---- SOURCE RECORDS

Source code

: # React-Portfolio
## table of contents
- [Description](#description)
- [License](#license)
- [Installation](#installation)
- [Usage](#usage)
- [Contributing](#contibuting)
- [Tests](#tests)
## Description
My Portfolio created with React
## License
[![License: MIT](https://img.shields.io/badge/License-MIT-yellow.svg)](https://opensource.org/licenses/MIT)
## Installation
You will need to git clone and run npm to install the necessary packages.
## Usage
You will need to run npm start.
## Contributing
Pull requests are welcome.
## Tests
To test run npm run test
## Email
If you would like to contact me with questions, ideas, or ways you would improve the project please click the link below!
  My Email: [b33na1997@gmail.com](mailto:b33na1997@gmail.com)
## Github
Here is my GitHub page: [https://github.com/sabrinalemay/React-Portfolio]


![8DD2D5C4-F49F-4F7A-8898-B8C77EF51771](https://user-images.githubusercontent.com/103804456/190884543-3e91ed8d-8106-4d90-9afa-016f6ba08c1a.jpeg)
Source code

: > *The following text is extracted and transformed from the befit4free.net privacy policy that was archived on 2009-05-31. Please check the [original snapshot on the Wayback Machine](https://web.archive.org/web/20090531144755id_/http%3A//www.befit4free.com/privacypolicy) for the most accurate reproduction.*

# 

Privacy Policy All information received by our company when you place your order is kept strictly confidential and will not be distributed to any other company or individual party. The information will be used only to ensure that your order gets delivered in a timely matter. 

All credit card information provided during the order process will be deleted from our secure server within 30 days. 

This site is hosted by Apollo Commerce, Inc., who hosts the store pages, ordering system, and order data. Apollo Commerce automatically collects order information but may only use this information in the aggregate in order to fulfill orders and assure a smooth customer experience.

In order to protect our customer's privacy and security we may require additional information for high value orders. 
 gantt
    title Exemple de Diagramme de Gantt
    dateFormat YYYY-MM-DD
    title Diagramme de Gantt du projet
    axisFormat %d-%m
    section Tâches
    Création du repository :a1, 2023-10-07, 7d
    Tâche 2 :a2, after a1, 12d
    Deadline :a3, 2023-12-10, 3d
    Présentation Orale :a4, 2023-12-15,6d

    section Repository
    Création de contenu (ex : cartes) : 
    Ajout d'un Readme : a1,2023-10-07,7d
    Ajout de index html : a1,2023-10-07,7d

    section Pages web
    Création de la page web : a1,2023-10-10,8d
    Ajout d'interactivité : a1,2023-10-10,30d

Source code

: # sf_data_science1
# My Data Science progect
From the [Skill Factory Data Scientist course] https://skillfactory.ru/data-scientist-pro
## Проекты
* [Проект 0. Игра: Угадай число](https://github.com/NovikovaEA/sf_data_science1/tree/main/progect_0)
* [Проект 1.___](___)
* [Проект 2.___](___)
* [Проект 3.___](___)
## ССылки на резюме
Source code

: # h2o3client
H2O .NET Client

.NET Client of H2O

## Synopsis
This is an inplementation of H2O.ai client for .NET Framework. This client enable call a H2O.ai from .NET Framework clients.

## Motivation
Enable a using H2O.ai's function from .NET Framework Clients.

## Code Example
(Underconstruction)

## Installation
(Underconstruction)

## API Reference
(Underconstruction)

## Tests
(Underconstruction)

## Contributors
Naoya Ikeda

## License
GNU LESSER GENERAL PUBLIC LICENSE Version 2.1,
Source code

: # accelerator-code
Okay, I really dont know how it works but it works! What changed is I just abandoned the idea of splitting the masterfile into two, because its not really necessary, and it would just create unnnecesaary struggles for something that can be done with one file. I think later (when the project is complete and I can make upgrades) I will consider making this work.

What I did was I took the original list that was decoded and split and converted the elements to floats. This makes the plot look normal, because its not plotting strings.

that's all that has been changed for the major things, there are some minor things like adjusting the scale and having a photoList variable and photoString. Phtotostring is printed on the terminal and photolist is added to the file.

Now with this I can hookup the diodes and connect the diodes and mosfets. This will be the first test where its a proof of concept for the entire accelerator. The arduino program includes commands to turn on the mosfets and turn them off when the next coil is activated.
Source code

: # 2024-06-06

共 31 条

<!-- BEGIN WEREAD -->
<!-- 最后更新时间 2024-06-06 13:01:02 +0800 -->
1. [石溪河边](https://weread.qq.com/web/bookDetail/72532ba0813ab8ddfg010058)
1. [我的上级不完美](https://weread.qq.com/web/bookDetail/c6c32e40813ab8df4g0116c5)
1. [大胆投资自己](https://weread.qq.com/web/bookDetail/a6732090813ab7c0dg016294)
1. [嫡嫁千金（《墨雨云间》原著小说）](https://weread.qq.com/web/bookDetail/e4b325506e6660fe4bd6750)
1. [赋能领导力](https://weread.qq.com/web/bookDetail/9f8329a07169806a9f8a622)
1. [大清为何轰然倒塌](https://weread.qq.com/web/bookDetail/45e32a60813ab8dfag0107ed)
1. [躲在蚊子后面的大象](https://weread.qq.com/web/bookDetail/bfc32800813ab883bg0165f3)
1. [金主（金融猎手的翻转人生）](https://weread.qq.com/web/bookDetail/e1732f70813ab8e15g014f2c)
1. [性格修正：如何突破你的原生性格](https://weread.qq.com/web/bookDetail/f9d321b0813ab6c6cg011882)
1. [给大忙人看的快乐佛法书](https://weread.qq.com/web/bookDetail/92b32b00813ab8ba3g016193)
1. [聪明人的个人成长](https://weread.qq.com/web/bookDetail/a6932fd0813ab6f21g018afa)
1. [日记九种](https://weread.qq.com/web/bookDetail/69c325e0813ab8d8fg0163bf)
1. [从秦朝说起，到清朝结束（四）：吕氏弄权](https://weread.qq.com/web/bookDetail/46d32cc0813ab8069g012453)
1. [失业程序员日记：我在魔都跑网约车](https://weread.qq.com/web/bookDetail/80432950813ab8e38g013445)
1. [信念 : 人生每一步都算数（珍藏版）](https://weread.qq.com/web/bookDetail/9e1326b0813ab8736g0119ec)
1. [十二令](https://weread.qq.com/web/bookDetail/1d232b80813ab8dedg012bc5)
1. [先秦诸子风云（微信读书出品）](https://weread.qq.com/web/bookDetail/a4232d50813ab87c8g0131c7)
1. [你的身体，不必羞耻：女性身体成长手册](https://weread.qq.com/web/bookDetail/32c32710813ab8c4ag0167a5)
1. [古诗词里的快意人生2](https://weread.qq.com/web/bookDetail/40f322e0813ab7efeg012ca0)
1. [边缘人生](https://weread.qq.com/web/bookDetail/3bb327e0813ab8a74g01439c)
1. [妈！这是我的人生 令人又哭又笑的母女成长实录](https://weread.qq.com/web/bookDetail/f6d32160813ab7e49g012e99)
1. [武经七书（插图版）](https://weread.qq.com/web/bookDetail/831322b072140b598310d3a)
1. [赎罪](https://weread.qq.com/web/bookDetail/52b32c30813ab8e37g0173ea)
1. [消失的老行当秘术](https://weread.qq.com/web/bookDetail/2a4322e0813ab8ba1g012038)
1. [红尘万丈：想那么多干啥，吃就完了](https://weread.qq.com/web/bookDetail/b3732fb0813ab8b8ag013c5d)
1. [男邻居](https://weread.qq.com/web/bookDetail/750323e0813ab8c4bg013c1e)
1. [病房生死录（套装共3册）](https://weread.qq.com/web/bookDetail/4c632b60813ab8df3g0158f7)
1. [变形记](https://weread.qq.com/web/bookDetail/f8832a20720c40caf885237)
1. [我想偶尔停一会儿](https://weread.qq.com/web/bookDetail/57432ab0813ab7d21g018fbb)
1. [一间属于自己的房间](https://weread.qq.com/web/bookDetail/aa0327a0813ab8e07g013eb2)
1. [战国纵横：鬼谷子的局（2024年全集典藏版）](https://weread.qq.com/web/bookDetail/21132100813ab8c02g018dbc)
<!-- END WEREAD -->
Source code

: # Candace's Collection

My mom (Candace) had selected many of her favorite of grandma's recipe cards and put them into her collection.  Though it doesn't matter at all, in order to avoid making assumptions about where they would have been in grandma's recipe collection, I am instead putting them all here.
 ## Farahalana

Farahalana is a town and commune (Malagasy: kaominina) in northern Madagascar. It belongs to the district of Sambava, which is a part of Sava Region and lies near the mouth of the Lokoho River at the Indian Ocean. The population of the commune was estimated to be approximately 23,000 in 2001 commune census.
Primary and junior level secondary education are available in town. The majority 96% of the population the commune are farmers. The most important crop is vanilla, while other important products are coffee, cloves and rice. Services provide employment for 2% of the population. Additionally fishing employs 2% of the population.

--------

### ASSIGNMENT:
In the records above, find each line with the word "Création" and copy it out.

### WRITTEN ANSWER:
    Création du repository :a1, 2023-10-07, 7d
    Création de contenu (ex : cartes) : 
    Création de la page web : a1,2023-10-10,8d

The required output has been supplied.